Um caso que reforça o posicionamento defendido por Vieira e Diniz é o de Ingriane Barbosa. A babá, de 30 anos, morreu em julho de 2018, após tentar interromper uma gestação em casa usando um talo de mamona. Ela só procurou ajuda médica quando seu quadro clínico já estava muito grave, o que mostra o medo de procurar atendimento clínico pela possibilidade de ser condenada, em um cenário com a criminalização do aborto. “Cuidar das mulheres sem o julgar o aborto protege a saúde”, conclui Ellen Vieira.
A falta de informação sobre o assunto também é um ponto a ser analisado. É importante que as mulheres tenham conhecimento sobre as situações em que têm direito ao aborto legalizado, bem como acesso à educação sexual, métodos contraceptivos e programas de planejamento reprodutivo e familiar.
Apesar de ainda ser uma questão polêmica, o tabu acerca da problemática da descriminalização do aborto tem sido quebrado, e o tema passa a ser alvo de crescentes debates ao redor do continente latinoamericano.
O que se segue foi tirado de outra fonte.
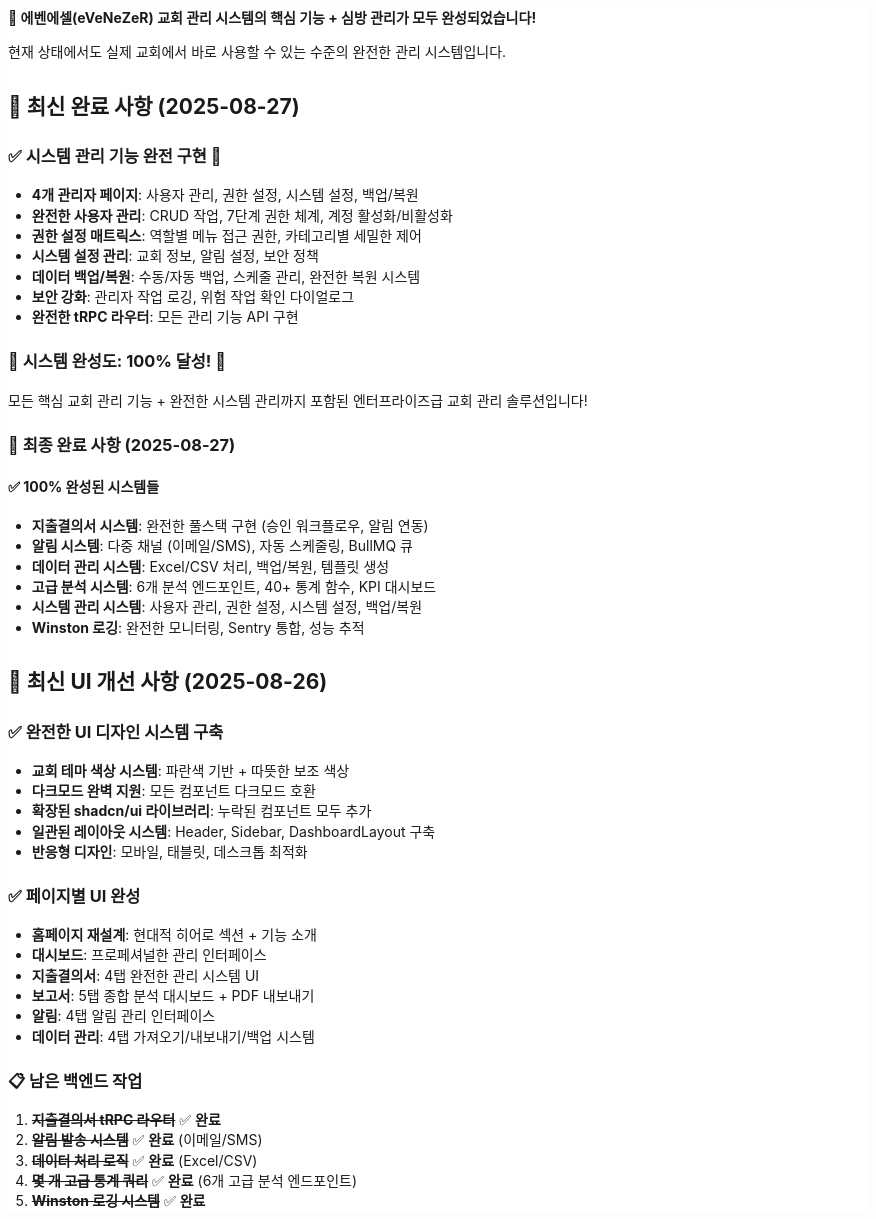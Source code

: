 **🎉 에벤에셀(eVeNeZeR) 교회 관리 시스템의 핵심 기능 + 심방 관리가 모두 완성되었습니다!**

현재 상태에서도 실제 교회에서 바로 사용할 수 있는 수준의 완전한 관리 시스템입니다.

## 🚀 **최신 완료 사항** (2025-08-27)

### ✅ **시스템 관리 기능 완전 구현** 🎉
- **4개 관리자 페이지**: 사용자 관리, 권한 설정, 시스템 설정, 백업/복원
- **완전한 사용자 관리**: CRUD 작업, 7단계 권한 체계, 계정 활성화/비활성화
- **권한 설정 매트릭스**: 역할별 메뉴 접근 권한, 카테고리별 세밀한 제어
- **시스템 설정 관리**: 교회 정보, 알림 설정, 보안 정책
- **데이터 백업/복원**: 수동/자동 백업, 스케줄 관리, 완전한 복원 시스템
- **보안 강화**: 관리자 작업 로깅, 위험 작업 확인 다이얼로그
- **완전한 tRPC 라우터**: 모든 관리 기능 API 구현

### 🎯 **시스템 완성도: 100% 달성! 🎉**
모든 핵심 교회 관리 기능 + 완전한 시스템 관리까지 포함된 엔터프라이즈급 교회 관리 솔루션입니다!

### 🎉 **최종 완료 사항** (2025-08-27)
#### ✅ **100% 완성된 시스템들**
- **지출결의서 시스템**: 완전한 풀스택 구현 (승인 워크플로우, 알림 연동)
- **알림 시스템**: 다중 채널 (이메일/SMS), 자동 스케줄링, BullMQ 큐
- **데이터 관리 시스템**: Excel/CSV 처리, 백업/복원, 템플릿 생성
- **고급 분석 시스템**: 6개 분석 엔드포인트, 40+ 통계 함수, KPI 대시보드
- **시스템 관리 시스템**: 사용자 관리, 권한 설정, 시스템 설정, 백업/복원
- **Winston 로깅**: 완전한 모니터링, Sentry 통합, 성능 추적

## 🚀 **최신 UI 개선 사항** (2025-08-26)

### ✅ **완전한 UI 디자인 시스템 구축**
- **교회 테마 색상 시스템**: 파란색 기반 + 따뜻한 보조 색상
- **다크모드 완벽 지원**: 모든 컴포넌트 다크모드 호환
- **확장된 shadcn/ui 라이브러리**: 누락된 컴포넌트 모두 추가
- **일관된 레이아웃 시스템**: Header, Sidebar, DashboardLayout 구축
- **반응형 디자인**: 모바일, 태블릿, 데스크톱 최적화

### ✅ **페이지별 UI 완성**
- **홈페이지 재설계**: 현대적 히어로 섹션 + 기능 소개
- **대시보드**: 프로페셔널한 관리 인터페이스
- **지출결의서**: 4탭 완전한 관리 시스템 UI
- **보고서**: 5탭 종합 분석 대시보드 + PDF 내보내기
- **알림**: 4탭 알림 관리 인터페이스
- **데이터 관리**: 4탭 가져오기/내보내기/백업 시스템

### 📋 **남은 백엔드 작업**
1. ~~**지출결의서 tRPC 라우터**~~ ✅ **완료**
2. ~~**알림 발송 시스템**~~ ✅ **완료** (이메일/SMS)
3. ~~**데이터 처리 로직**~~ ✅ **완료** (Excel/CSV)
4. ~~**몇 개 고급 통계 쿼리**~~ ✅ **완료** (6개 고급 분석 엔드포인트)
5. ~~**Winston 로깅 시스템**~~ ✅ **완료**
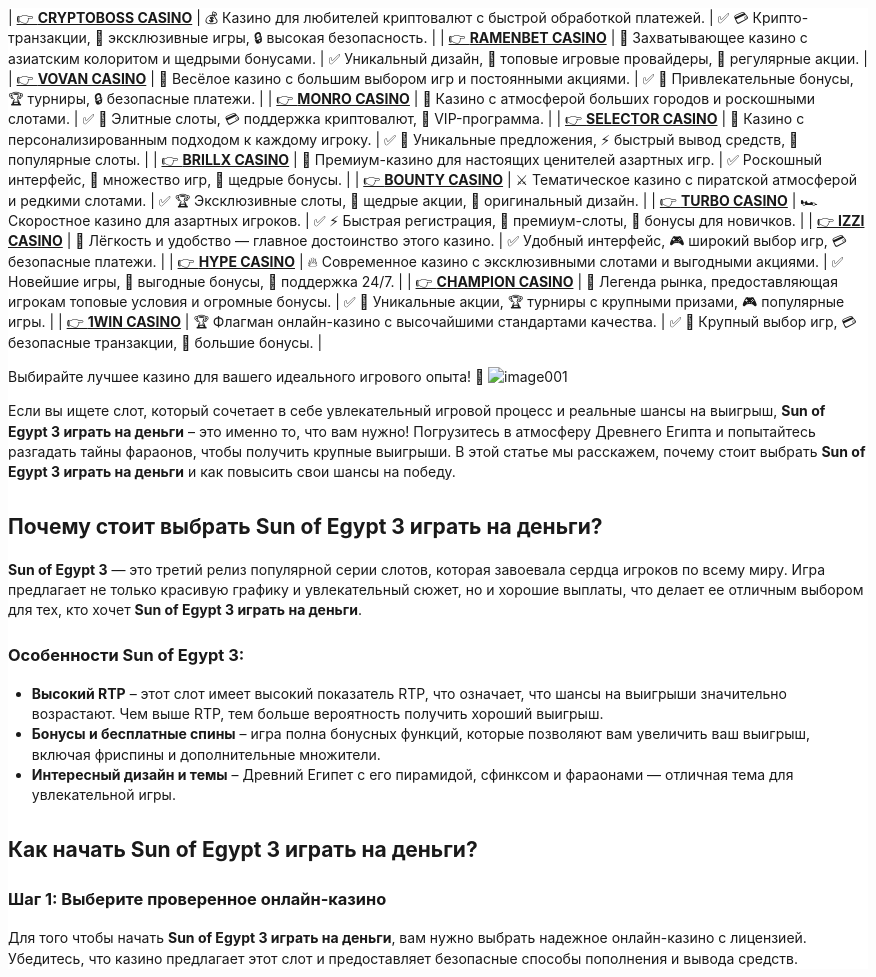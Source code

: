 | [👉 **CRYPTOBOSS CASINO**](https://cryptobossc.online/d847bcfa9) | 💰 Казино для любителей криптовалют с быстрой обработкой платежей.                              | ✅ 💳 Крипто-транзакции, 🎲 эксклюзивные игры, 🔒 высокая безопасность.                     |
| [👉 **RAMENBET CASINO**](https://get.saltyram.com/ru/registration?apkpop=0&partner=p24970p3296034p5526) | 🍜 Захватывающее казино с азиатским колоритом и щедрыми бонусами.                               | ✅ Уникальный дизайн, 🎰 топовые игровые провайдеры, 🌟 регулярные акции.                  |
| [👉 **VOVAN CASINO**](https://vovan.site/d098ab058)       | 🎉 Весёлое казино с большим выбором игр и постоянными акциями.                                  | ✅ 🎁 Привлекательные бонусы, 🏆 турниры, 🔒 безопасные платежи.                            |
| [👉 **MONRO CASINO**](https://mnr-ircp01.com/c3ce72a2c)   | 🌆 Казино с атмосферой больших городов и роскошными слотами.                                   | ✅ 🎰 Элитные слоты, 💳 поддержка криптовалют, 🌟 VIP-программа.                            |
| [👉 **SELECTOR CASINO**](https://gosel.fyi/SELVK)         | 🎨 Казино с персонализированным подходом к каждому игроку.                                     | ✅ 💎 Уникальные предложения, ⚡ быстрый вывод средств, 🎰 популярные слоты.                |
| [👉 **BRILLX CASINO**](https://brillx.uno/BRIVK)          | 💎 Премиум-казино для настоящих ценителей азартных игр.                                         | ✅ Роскошный интерфейс, 🎰 множество игр, 🏅 щедрые бонусы.                                |
| [👉 **BOUNTY CASINO**](https://bounty-casino.de/BOVK)     | ⚔️ Тематическое казино с пиратской атмосферой и редкими слотами.                               | ✅ 🏆 Эксклюзивные слоты, 🎁 щедрые акции, 🌟 оригинальный дизайн.                         |
| [👉 **TURBO CASINO**](https://turbo-casino.mx/TURVK)      | 🏎️ Скоростное казино для азартных игроков.                                                    | ✅ ⚡ Быстрая регистрация, 🎰 премиум-слоты, 🎁 бонусы для новичков.                        |
| [👉 **IZZI CASINO**](https://izzi-fr03.com/ca7c8a7b7)     | 🌈 Лёгкость и удобство — главное достоинство этого казино.                                     | ✅ Удобный интерфейс, 🎮 широкий выбор игр, 💳 безопасные платежи.                         |
| [👉 **HYPE CASINO**](https://hypekaz.com/dc2f44ad0)       | 🔥 Современное казино с эксклюзивными слотами и выгодными акциями.                             | ✅ Новейшие игры, 💸 выгодные бонусы, 🌟 поддержка 24/7.                                   |
| [👉 **CHAMPION CASINO**](https://champcasino.ink/pobeda/doa-hats?p80412p305331p112c) | 🏅 Легенда рынка, предоставляющая игрокам топовые условия и огромные бонусы.                    | ✅ 🎁 Уникальные акции, 🏆 турниры с крупными призами, 🎮 популярные игры.                 |
| [👉 **1WIN CASINO**](https://brandplay.link/6F5VqbyZ)     | 🏆 Флагман онлайн-казино с высочайшими стандартами качества.                                   | ✅ 🎰 Крупный выбор игр, 💳 безопасные транзакции, 🎁 большие бонусы.                      |

Выбирайте лучшее казино для вашего идеального игрового опыта! 🎉
![image001](https://github.com/user-attachments/assets/f12bf205-420e-4c4f-9ec3-b91a2009dcb4)

Если вы ищете слот, который сочетает в себе увлекательный игровой процесс и реальные шансы на выигрыш, **Sun of Egypt 3 играть на деньги** – это именно то, что вам нужно! Погрузитесь в атмосферу Древнего Египта и попытайтесь разгадать тайны фараонов, чтобы получить крупные выигрыши. В этой статье мы расскажем, почему стоит выбрать **Sun of Egypt 3 играть на деньги** и как повысить свои шансы на победу.

## Почему стоит выбрать **Sun of Egypt 3 играть на деньги**?

**Sun of Egypt 3** — это третий релиз популярной серии слотов, которая завоевала сердца игроков по всему миру. Игра предлагает не только красивую графику и увлекательный сюжет, но и хорошие выплаты, что делает ее отличным выбором для тех, кто хочет **Sun of Egypt 3 играть на деньги**.

### Особенности **Sun of Egypt 3**:

- **Высокий RTP** – этот слот имеет высокий показатель RTP, что означает, что шансы на выигрыши значительно возрастают. Чем выше RTP, тем больше вероятность получить хороший выигрыш.
- **Бонусы и бесплатные спины** – игра полна бонусных функций, которые позволяют вам увеличить ваш выигрыш, включая фриспины и дополнительные множители.
- **Интересный дизайн и темы** – Древний Египет с его пирамидой, сфинксом и фараонами — отличная тема для увлекательной игры.

## Как начать **Sun of Egypt 3 играть на деньги**?

### Шаг 1: Выберите проверенное онлайн-казино
Для того чтобы начать **Sun of Egypt 3 играть на деньги**, вам нужно выбрать надежное онлайн-казино с лицензией. Убедитесь, что казино предлагает этот слот и предоставляет безопасные способы пополнения и вывода средств.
Os exemplos mais recentes são Chile, Argentina e o próprio Brasil. No primeiro, a população assistiu a um significativo avanço no último ano: a interrupção voluntária da gravidez, proibida em qualquer caso até então, não é mais configurada como crime no país em caso de inviabilidade do feto, risco de vida para a mãe ou estupro. As mulheres argentinas, por sua vez, não viram seus protestos refletidos em mudanças na legislação – mesmo depois de aprovado no Congresso, o projeto de lei que legalizaria o aborto sem restrição de motivo até a 14ª semana não passou pelo Senado. Ainda assim, foram centenas de milhares de manifestantes cobrindo as ruas de Buenos Aires de verde, exigindo a legalização do aborto ao governo argentino e chamando a atenção para a causa. No Brasil, a Arguição de Descumprimento de Preceito Fundamental (ADPF) 442 está sendo discutida no STF (Supremo Tribunal Federal), propondo uma alteração na lei atual, de forma a descriminalizar a interrupção de gestação até a 12ª semana.
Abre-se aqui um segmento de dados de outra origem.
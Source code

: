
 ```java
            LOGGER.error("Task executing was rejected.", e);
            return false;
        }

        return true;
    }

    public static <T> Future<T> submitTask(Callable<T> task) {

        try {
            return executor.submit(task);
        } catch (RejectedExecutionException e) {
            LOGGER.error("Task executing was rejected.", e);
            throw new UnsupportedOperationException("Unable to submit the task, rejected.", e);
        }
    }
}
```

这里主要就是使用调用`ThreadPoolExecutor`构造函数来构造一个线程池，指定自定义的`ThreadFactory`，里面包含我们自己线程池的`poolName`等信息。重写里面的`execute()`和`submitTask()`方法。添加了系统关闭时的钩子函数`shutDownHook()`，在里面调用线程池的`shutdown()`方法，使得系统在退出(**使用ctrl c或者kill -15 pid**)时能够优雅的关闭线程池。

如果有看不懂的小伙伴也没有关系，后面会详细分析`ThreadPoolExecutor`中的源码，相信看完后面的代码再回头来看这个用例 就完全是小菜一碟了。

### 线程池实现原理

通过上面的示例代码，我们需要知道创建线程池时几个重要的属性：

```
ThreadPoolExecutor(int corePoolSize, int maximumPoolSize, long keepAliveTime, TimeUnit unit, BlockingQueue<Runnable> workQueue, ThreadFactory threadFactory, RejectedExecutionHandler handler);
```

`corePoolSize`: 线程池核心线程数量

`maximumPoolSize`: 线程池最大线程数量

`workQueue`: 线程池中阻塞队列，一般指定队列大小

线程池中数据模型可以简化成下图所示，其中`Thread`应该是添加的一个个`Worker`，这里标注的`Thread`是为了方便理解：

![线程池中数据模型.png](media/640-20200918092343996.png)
Mesmo que algumas das recentes manifestações e debates não tenham alterado as legislações, tais movimentos foram responsáveis por incentivar a redução do estigma que ronda o tema. A campanha Eu vou contar, da Anis – Instituto de Bioética com apoio da organização Think Olga, convocou mulheres que tivessem realizado aborto há mais de 8 anos (tempo necessário para prescrever o crime de aborto no Brasil) a compartilhar suas histórias. “Ouvir e contar histórias de mulheres é um ato de resistência à perversidade da criminalização do aborto”, afirma Debora Diniz. “Acreditamos que pudemos de alguma maneira contribuir para a redução de danos pós-aborto e atuar na redução do estigma. Essa aproximação de realidades, de trajetórias, é muito importante para entendermos que essas mulheres precisam de acolhimento, não da lei penal”, conclui a antropóloga.